> **Your assignment**:
In the entries that follow, find the word "faut" and report each line it is on.

##########

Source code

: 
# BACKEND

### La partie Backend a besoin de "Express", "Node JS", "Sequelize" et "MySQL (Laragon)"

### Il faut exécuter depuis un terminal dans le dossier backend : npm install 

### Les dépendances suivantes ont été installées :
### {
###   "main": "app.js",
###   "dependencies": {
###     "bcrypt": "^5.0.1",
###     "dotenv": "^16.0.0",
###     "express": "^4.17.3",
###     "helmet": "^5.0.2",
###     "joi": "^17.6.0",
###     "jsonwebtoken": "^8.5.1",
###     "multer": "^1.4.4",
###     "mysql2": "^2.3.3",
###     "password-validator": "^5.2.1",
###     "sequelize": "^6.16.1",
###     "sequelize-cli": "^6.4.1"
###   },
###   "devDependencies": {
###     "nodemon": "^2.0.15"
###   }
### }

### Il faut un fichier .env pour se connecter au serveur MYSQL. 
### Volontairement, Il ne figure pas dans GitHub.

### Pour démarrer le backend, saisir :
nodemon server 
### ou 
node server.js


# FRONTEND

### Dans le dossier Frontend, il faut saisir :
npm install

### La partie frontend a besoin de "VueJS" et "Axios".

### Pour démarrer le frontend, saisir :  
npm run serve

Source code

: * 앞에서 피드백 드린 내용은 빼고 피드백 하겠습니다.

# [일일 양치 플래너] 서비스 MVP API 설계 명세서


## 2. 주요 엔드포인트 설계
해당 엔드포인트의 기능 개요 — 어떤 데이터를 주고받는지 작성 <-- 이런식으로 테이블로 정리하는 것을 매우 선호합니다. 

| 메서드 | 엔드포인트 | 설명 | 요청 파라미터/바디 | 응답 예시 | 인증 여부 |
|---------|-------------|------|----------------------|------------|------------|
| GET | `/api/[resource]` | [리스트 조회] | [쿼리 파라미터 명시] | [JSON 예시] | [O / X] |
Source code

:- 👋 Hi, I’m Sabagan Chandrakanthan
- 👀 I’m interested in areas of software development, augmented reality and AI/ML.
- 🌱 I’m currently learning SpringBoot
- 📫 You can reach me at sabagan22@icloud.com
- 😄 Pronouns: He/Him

##########

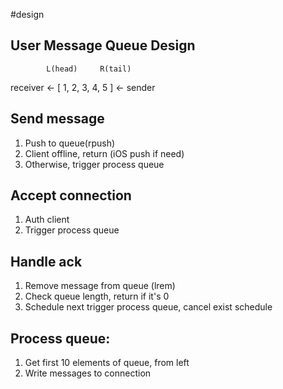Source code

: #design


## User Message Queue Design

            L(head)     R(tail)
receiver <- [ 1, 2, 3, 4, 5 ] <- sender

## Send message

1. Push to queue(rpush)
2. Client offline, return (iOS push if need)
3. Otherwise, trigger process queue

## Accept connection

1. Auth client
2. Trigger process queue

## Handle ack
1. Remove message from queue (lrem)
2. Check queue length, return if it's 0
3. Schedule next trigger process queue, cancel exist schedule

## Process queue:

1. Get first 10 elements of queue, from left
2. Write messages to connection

##########

> **Written solution**:
### Il faut exécuter depuis un terminal dans le dossier backend : npm install 
### Il faut un fichier .env pour se connecter au serveur MYSQL. 
### Dans le dossier Frontend, il faut saisir :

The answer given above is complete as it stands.